→ Directions for this task: When you write out the listing, keep every word as it stands and drop the pictures.

→ Listed entries:
· · · · ·

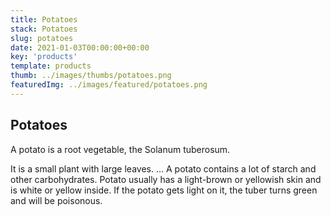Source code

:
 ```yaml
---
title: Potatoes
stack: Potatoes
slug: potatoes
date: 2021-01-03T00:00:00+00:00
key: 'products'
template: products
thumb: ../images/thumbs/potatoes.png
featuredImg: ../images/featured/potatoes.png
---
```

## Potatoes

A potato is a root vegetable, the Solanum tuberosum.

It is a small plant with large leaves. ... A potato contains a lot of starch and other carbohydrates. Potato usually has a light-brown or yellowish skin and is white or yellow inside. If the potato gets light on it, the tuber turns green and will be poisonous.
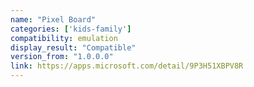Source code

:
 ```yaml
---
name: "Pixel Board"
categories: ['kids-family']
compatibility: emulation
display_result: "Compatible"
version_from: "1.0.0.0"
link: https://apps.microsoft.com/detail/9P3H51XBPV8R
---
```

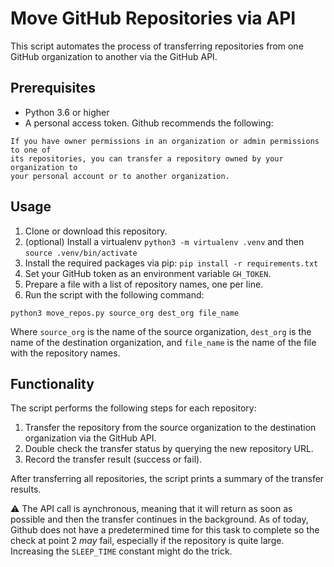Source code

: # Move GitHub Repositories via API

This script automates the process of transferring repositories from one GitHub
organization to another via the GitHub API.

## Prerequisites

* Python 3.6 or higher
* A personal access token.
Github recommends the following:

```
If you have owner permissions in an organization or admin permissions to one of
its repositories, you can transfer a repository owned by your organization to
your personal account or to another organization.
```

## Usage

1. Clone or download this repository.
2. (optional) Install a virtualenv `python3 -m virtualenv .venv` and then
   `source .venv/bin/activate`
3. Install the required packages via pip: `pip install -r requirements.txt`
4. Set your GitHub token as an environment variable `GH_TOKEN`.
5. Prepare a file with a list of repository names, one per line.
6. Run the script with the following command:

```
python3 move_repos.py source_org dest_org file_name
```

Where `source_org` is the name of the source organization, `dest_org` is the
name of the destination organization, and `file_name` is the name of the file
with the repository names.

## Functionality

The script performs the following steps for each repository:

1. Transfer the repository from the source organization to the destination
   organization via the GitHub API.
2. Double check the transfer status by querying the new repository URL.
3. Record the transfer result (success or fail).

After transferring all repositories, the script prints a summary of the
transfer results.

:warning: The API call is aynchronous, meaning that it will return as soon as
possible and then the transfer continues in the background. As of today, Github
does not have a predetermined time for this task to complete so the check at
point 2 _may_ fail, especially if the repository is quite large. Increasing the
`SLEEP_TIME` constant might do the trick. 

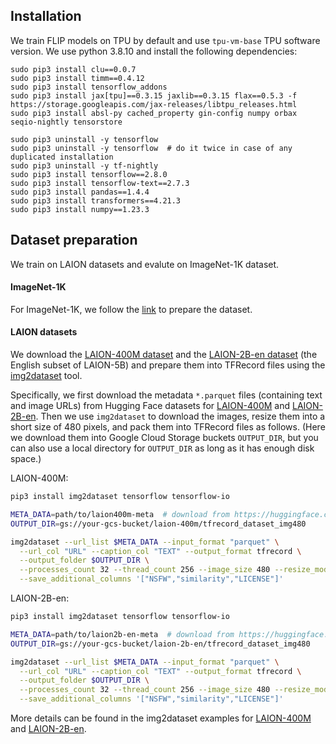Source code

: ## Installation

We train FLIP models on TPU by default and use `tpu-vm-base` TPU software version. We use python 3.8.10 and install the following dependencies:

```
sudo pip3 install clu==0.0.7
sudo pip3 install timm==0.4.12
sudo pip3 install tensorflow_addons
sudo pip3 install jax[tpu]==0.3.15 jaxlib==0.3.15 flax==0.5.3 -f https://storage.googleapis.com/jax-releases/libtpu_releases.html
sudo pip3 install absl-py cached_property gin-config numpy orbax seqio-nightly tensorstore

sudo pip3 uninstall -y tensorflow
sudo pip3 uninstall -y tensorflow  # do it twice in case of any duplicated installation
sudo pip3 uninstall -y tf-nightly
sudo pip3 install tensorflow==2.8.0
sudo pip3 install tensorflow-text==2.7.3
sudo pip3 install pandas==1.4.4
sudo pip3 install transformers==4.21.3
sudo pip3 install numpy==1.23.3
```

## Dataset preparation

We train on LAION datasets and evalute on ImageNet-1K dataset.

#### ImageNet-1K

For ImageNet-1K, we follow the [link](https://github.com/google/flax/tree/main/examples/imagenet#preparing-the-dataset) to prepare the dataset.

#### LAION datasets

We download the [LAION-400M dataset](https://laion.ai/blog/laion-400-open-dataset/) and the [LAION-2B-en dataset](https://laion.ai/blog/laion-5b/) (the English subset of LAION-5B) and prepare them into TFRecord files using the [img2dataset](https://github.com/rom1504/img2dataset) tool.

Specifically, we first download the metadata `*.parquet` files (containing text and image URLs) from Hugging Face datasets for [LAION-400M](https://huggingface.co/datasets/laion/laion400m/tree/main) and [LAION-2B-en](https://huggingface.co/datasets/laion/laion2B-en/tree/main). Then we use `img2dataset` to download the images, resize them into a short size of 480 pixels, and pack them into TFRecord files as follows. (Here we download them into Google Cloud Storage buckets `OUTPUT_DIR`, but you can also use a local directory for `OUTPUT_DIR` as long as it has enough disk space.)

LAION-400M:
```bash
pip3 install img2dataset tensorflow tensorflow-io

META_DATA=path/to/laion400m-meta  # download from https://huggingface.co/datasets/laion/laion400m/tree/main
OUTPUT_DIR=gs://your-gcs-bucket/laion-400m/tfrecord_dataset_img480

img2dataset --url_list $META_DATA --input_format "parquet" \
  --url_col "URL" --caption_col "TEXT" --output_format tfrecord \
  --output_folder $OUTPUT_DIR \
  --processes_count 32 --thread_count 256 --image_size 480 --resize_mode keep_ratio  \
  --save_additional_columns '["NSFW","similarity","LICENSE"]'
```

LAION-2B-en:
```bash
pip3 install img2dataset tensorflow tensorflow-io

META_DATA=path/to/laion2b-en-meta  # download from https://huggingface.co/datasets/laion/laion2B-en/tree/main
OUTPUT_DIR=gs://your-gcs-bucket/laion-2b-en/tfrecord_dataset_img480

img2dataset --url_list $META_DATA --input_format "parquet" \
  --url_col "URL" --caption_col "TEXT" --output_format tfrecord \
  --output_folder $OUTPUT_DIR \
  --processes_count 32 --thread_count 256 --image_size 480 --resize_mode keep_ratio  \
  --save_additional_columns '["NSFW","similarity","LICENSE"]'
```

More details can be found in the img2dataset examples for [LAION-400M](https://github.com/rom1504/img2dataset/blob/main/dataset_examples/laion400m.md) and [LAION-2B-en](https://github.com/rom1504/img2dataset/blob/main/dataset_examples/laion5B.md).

· · · · ·

→ Solution to this problem:
Source code

:
 ```yaml
---
title: Potatoes
stack: Potatoes
slug: potatoes
date: 2021-01-03T00:00:00+00:00
key: 'products'
template: products
thumb: ../images/thumbs/potatoes.png
featuredImg: ../images/featured/potatoes.png
---
```

## Potatoes

A potato is a root vegetable, the Solanum tuberosum.

It is a small plant with large leaves. ... A potato contains a lot of starch and other carbohydrates. Potato usually has a light-brown or yellowish skin and is white or yellow inside. If the potato gets light on it, the tuber turns green and will be poisonous.
Source code

:
 ```yaml
---
name: "Pixel Board"
categories: ['kids-family']
compatibility: emulation
display_result: "Compatible"
version_from: "1.0.0.0"
link: https://apps.microsoft.com/detail/9P3H51XBPV8R
---
```

Source code

: # Move GitHub Repositories via API

This script automates the process of transferring repositories from one GitHub
organization to another via the GitHub API.

## Prerequisites

* Python 3.6 or higher
* A personal access token.
Github recommends the following:

```
If you have owner permissions in an organization or admin permissions to one of
its repositories, you can transfer a repository owned by your organization to
your personal account or to another organization.
```

## Usage

1. Clone or download this repository.
2. (optional) Install a virtualenv `python3 -m virtualenv .venv` and then
   `source .venv/bin/activate`
3. Install the required packages via pip: `pip install -r requirements.txt`
4. Set your GitHub token as an environment variable `GH_TOKEN`.
5. Prepare a file with a list of repository names, one per line.
6. Run the script with the following command:

```
python3 move_repos.py source_org dest_org file_name
```

Where `source_org` is the name of the source organization, `dest_org` is the
name of the destination organization, and `file_name` is the name of the file
with the repository names.

## Functionality

The script performs the following steps for each repository:

1. Transfer the repository from the source organization to the destination
   organization via the GitHub API.
2. Double check the transfer status by querying the new repository URL.
3. Record the transfer result (success or fail).

After transferring all repositories, the script prints a summary of the
transfer results.

:warning: The API call is aynchronous, meaning that it will return as soon as
possible and then the transfer continues in the background. As of today, Github
does not have a predetermined time for this task to complete so the check at
point 2 _may_ fail, especially if the repository is quite large. Increasing the
`SLEEP_TIME` constant might do the trick. 

Source code

: ## Installation

We train FLIP models on TPU by default and use `tpu-vm-base` TPU software version. We use python 3.8.10 and install the following dependencies:

```
sudo pip3 install clu==0.0.7
sudo pip3 install timm==0.4.12
sudo pip3 install tensorflow_addons
sudo pip3 install jax[tpu]==0.3.15 jaxlib==0.3.15 flax==0.5.3 -f https://storage.googleapis.com/jax-releases/libtpu_releases.html
sudo pip3 install absl-py cached_property gin-config numpy orbax seqio-nightly tensorstore

sudo pip3 uninstall -y tensorflow
sudo pip3 uninstall -y tensorflow  # do it twice in case of any duplicated installation
sudo pip3 uninstall -y tf-nightly
sudo pip3 install tensorflow==2.8.0
sudo pip3 install tensorflow-text==2.7.3
sudo pip3 install pandas==1.4.4
sudo pip3 install transformers==4.21.3
sudo pip3 install numpy==1.23.3
```

## Dataset preparation

We train on LAION datasets and evalute on ImageNet-1K dataset.

#### ImageNet-1K

For ImageNet-1K, we follow the [link](https://github.com/google/flax/tree/main/examples/imagenet#preparing-the-dataset) to prepare the dataset.

#### LAION datasets

We download the [LAION-400M dataset](https://laion.ai/blog/laion-400-open-dataset/) and the [LAION-2B-en dataset](https://laion.ai/blog/laion-5b/) (the English subset of LAION-5B) and prepare them into TFRecord files using the [img2dataset](https://github.com/rom1504/img2dataset) tool.

Specifically, we first download the metadata `*.parquet` files (containing text and image URLs) from Hugging Face datasets for [LAION-400M](https://huggingface.co/datasets/laion/laion400m/tree/main) and [LAION-2B-en](https://huggingface.co/datasets/laion/laion2B-en/tree/main). Then we use `img2dataset` to download the images, resize them into a short size of 480 pixels, and pack them into TFRecord files as follows. (Here we download them into Google Cloud Storage buckets `OUTPUT_DIR`, but you can also use a local directory for `OUTPUT_DIR` as long as it has enough disk space.)

LAION-400M:
```bash
pip3 install img2dataset tensorflow tensorflow-io

META_DATA=path/to/laion400m-meta  # download from https://huggingface.co/datasets/laion/laion400m/tree/main
OUTPUT_DIR=gs://your-gcs-bucket/laion-400m/tfrecord_dataset_img480

img2dataset --url_list $META_DATA --input_format "parquet" \
  --url_col "URL" --caption_col "TEXT" --output_format tfrecord \
  --output_folder $OUTPUT_DIR \
  --processes_count 32 --thread_count 256 --image_size 480 --resize_mode keep_ratio  \
  --save_additional_columns '["NSFW","similarity","LICENSE"]'
```

LAION-2B-en:
```bash
pip3 install img2dataset tensorflow tensorflow-io

META_DATA=path/to/laion2b-en-meta  # download from https://huggingface.co/datasets/laion/laion2B-en/tree/main
OUTPUT_DIR=gs://your-gcs-bucket/laion-2b-en/tfrecord_dataset_img480

img2dataset --url_list $META_DATA --input_format "parquet" \
  --url_col "URL" --caption_col "TEXT" --output_format tfrecord \
  --output_folder $OUTPUT_DIR \
  --processes_count 32 --thread_count 256 --image_size 480 --resize_mode keep_ratio  \
  --save_additional_columns '["NSFW","similarity","LICENSE"]'
```

More details can be found in the img2dataset examples for [LAION-400M](https://github.com/rom1504/img2dataset/blob/main/dataset_examples/laion400m.md) and [LAION-2B-en](https://github.com/rom1504/img2dataset/blob/main/dataset_examples/laion5B.md).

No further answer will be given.